Keeping a personal project alive is not unlike trying to keep that sad-looking goldfish you won at the fair alive. It’s also not unlike your 2–3 week phase of thinking soy milk tastes good. You know exactly what I’m talking about.
Our mind is incessantly racing from idea to idea, our excitement bouncing along with it. Hype from that initial vision plummets and we struggle with resurrecting the early drive we once had. But hey — such is life, right?
For some, that kerplunk means a self-esteem apocalypse — yikes. For others, it’s liberating and freeing to flow with where that project ‘zing’ lies, as long as we continue to create at some capacity.
One afternoon in March, I met-up with Mike Carpenter, a mega-multifaceted designer and entrepreneur, at a super hip coffee shop in Andersonville, to chat about project kurplunks.
Mike schooled me on the two directions you can take when it comes to the project fork-in-the-road: tell yourself that you’re the boss and persevere OR bid the project farewell and hop on the next train to discovery.
“It’s easy to get inspired. It’s also easy to get intimidated. But, it’s hard to pressure yourself into having more drive. There are so many ways out, exit points, chances to bail — especially if you’re not supremely confident. Most people cringe in fear, rather than say ‘oh well, I’m going to do it anyways.’”
I’m the kind of person that hates disappointing people. Like, gut-retching, sick-to-my-stomach, haunt-me-forever kind of hate. Things get ugly in the headspace, let me tell you. But disappointing yourself is a very different brand of bitter.
Going rogue at work, when you’ve got million dollar clients and people counting on you is not an option. So, why is going rogue on your own personal projects any different? Don’t answer that. But! You’re still left disheartened and crazed, your well-being compromised and tossed to the curb. Hold yourself to a higher regard. Of course, this is easier said than done.

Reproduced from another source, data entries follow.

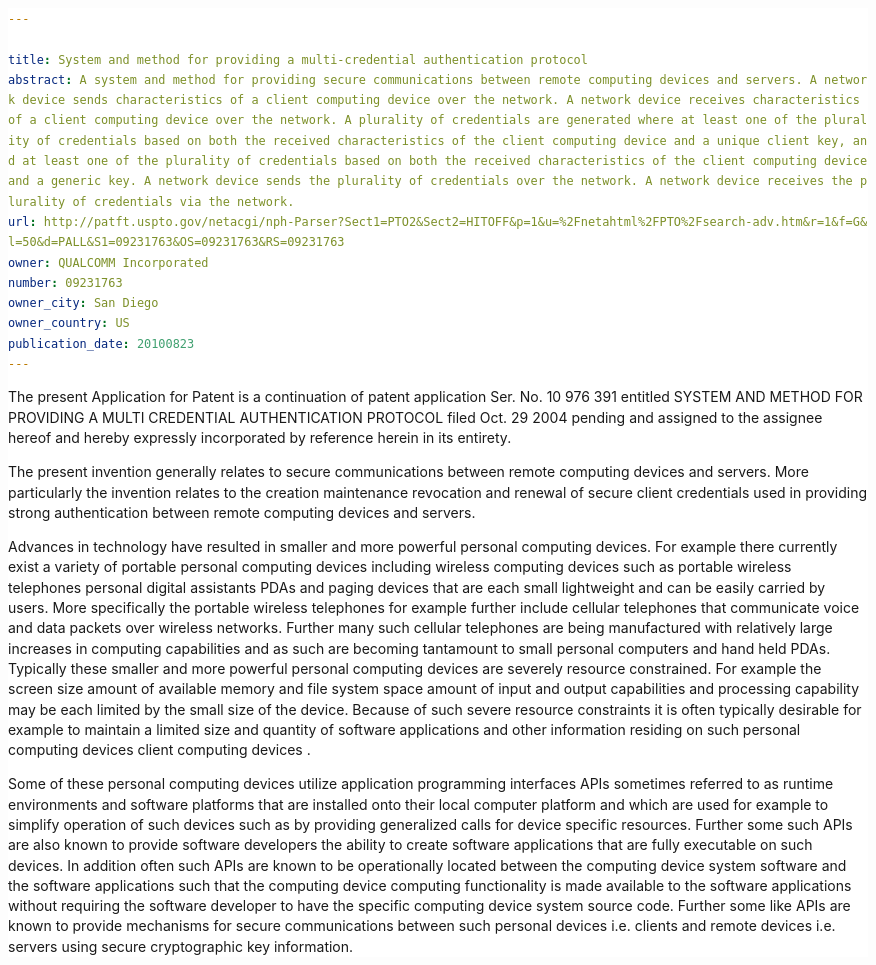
 ```yaml
---

title: System and method for providing a multi-credential authentication protocol
abstract: A system and method for providing secure communications between remote computing devices and servers. A network device sends characteristics of a client computing device over the network. A network device receives characteristics of a client computing device over the network. A plurality of credentials are generated where at least one of the plurality of credentials based on both the received characteristics of the client computing device and a unique client key, and at least one of the plurality of credentials based on both the received characteristics of the client computing device and a generic key. A network device sends the plurality of credentials over the network. A network device receives the plurality of credentials via the network.
url: http://patft.uspto.gov/netacgi/nph-Parser?Sect1=PTO2&Sect2=HITOFF&p=1&u=%2Fnetahtml%2FPTO%2Fsearch-adv.htm&r=1&f=G&l=50&d=PALL&S1=09231763&OS=09231763&RS=09231763
owner: QUALCOMM Incorporated
number: 09231763
owner_city: San Diego
owner_country: US
publication_date: 20100823
---
```

The present Application for Patent is a continuation of patent application Ser. No. 10 976 391 entitled SYSTEM AND METHOD FOR PROVIDING A MULTI CREDENTIAL AUTHENTICATION PROTOCOL filed Oct. 29 2004 pending and assigned to the assignee hereof and hereby expressly incorporated by reference herein in its entirety.

The present invention generally relates to secure communications between remote computing devices and servers. More particularly the invention relates to the creation maintenance revocation and renewal of secure client credentials used in providing strong authentication between remote computing devices and servers.

Advances in technology have resulted in smaller and more powerful personal computing devices. For example there currently exist a variety of portable personal computing devices including wireless computing devices such as portable wireless telephones personal digital assistants PDAs and paging devices that are each small lightweight and can be easily carried by users. More specifically the portable wireless telephones for example further include cellular telephones that communicate voice and data packets over wireless networks. Further many such cellular telephones are being manufactured with relatively large increases in computing capabilities and as such are becoming tantamount to small personal computers and hand held PDAs. Typically these smaller and more powerful personal computing devices are severely resource constrained. For example the screen size amount of available memory and file system space amount of input and output capabilities and processing capability may be each limited by the small size of the device. Because of such severe resource constraints it is often typically desirable for example to maintain a limited size and quantity of software applications and other information residing on such personal computing devices client computing devices .

Some of these personal computing devices utilize application programming interfaces APIs sometimes referred to as runtime environments and software platforms that are installed onto their local computer platform and which are used for example to simplify operation of such devices such as by providing generalized calls for device specific resources. Further some such APIs are also known to provide software developers the ability to create software applications that are fully executable on such devices. In addition often such APIs are known to be operationally located between the computing device system software and the software applications such that the computing device computing functionality is made available to the software applications without requiring the software developer to have the specific computing device system source code. Further some like APIs are known to provide mechanisms for secure communications between such personal devices i.e. clients and remote devices i.e. servers using secure cryptographic key information.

“It’s 100% easier to not do things. Most important factor is consistency. If you do something long enough, it’s going to be great. And then you can say ‘Okay, I did it. Now what?’ There’s something nice about doing a thing and then letting go of it.”
Keep yourself in check, revisit your initial attitude and mindset. And as much as it can suck to open ourselves up to allow for criticism, feedback is important.

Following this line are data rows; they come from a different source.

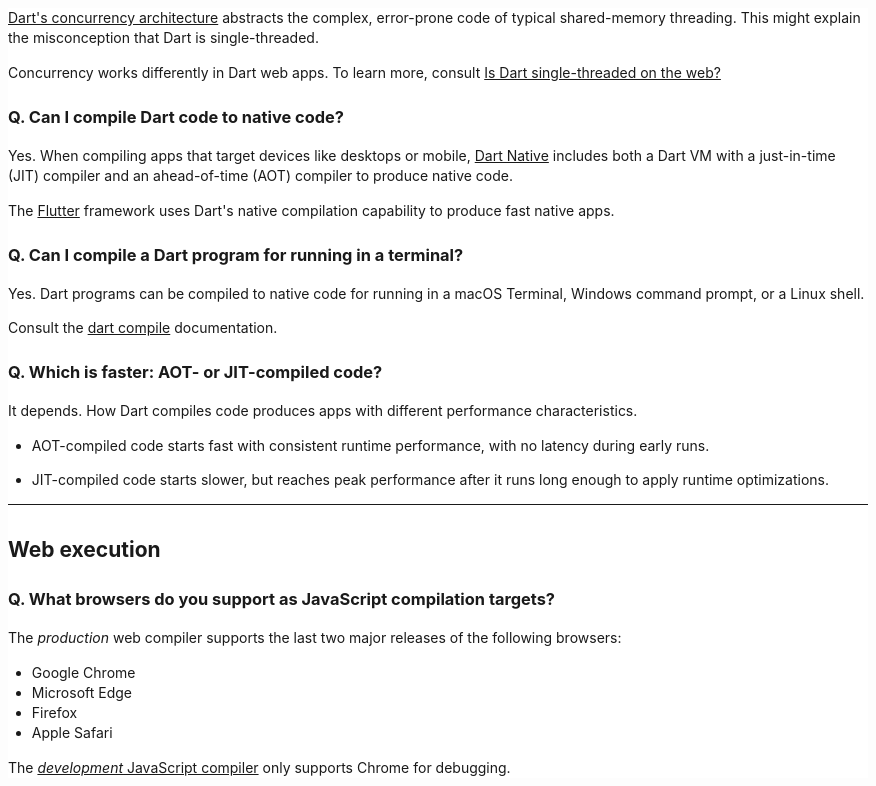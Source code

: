 [Dart's concurrency architecture](/language/concurrency) abstracts the complex,
error-prone code of typical shared-memory threading.
This might explain the misconception that Dart is single-threaded.

Concurrency works differently in Dart web apps.
To learn more, consult
[Is Dart single-threaded on the web?](#q-is-dart-single-threaded-on-the-web)

### Q. Can I compile Dart code to native code?

Yes. When compiling apps that target devices like desktops or mobile,
[Dart Native](/overview#native-platform)
includes both a Dart VM with a just-in-time (JIT) compiler and an
ahead-of-time (AOT) compiler to produce native code.

The [Flutter][] framework uses Dart's native compilation capability to produce
fast native apps.

### Q. Can I compile a Dart program for running in a terminal?

Yes. Dart programs can be compiled to native code for running in a
macOS Terminal, Windows command prompt, or a Linux shell.

Consult the [dart compile][] documentation.

### Q. Which is faster: AOT- or JIT-compiled code?

It depends.
How Dart compiles code produces apps with different performance characteristics.

* AOT-compiled code starts fast with consistent runtime performance,
  with no latency during early runs.

* JIT-compiled code starts slower, but reaches peak performance after it runs
  long enough to apply runtime optimizations.

---

## Web execution

### Q. What browsers do you support as JavaScript compilation targets?

The _production_ web compiler supports the last two major releases of
the following browsers:

* Google Chrome
* Microsoft Edge
* Firefox
* Apple Safari

The [_development_ JavaScript compiler](/tools/webdev#serve) only
supports Chrome for debugging.


[emca408]: https://ecma-international.org/publications-and-standards/standards/ecma-408/
[1st-ed]: {{ecma-pdf}}/ECMA-408_1st_edition_june_2014.pdf
[2nd-ed]: {{ecma-pdf}}/ECMA-408_2nd_edition_december_2014.pdf
[3rd-ed]: {{ecma-pdf}}/ECMA-408_3rd_edition_june_2015.pdf
[4th-ed]: {{ecma-pdf}}/ECMA-408_4th_edition_december_2015.pdf
[5th-ed]: https://dart.dev/guides/language/specifications/DartLangSpec-v2.10.pdf
[6th-ed]: https://spec.dart.dev/DartLangSpecDraft.pdf
[dart:convert]: {{site.dart-api}}/stable/dart-convert/dart-convert-library.html
[SDK issues]: {{sdk-repo}}/issues
[lang-issues]: {{lang-repo}}/issues
[lang-funnel]: {{lang-repo}}/projects/1
[lang-process]: {{lang-repo}}/blob/main/doc/life_of_a_language_feature.md
[pub]: {{site.pub}}
[announcement]: https://blog.chromium.org/2013/11/dart-10-stable-sdk-for-structured-web.html
[lang]: /language
[JSON]: {{site.dart-api}}/dart-convert/JsonCodec-class.html
[Dart on the Server]: /server
[Dart tools]: /tools/
[DartPad]: {{site.dartpad}}
[Flutter]: {{site.flutter}}
[Dart's type system]: /language/type-system
[Flutter no mirrors]: {{site.flutter-docs}}/resources/faq#does-flutter-come-with-a-reflection--mirrors-system
[FlutterShowcase]: {{site.flutter}}/showcase
[new-issue]: {{site-repo}}/issues/new/choose
[isolate]: {{site.dart-api}}/stable/dart-isolate/dart-isolate-library.html
[web workers]: https://developer.mozilla.org/docs/Web/API/Web_Workers_API/Using_web_workers
[number-js]: https://developer.mozilla.org/en-US/docs/Web/JavaScript/Data_structures#number_type
[ppwsize]: https://work.j832.com/2012/11/excited-to-see-dart2js-minified-output.html
[package:js]: {{site.pub-pkg}}/js
[dart compile]: /tools/dart-compile
[dart analyze]: /tools/dart-analyze
[webdev]: /tools/webdev
[dart-mirror]: {{site.dart-api}}/{{site.sdkInfo.channel}}/dart-mirrors
[pub-cmd]: https://dart.dev/tools/pub/cmd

“You need that external feedback. The sparks, the Eureka! moment of ‘Oh, right! That’s why I’m doing it.’”
But, maybe it’s time to throw in the towel.
“It’s okay to give up. What’s important is to always have something ‘next.’ One of the huge benefits of working on ‘something else’ is that you find out where you fit. ‘What else?’ — It’s that mindset that leads you to discovery. You exercise those muscles, find you and the next big thing.”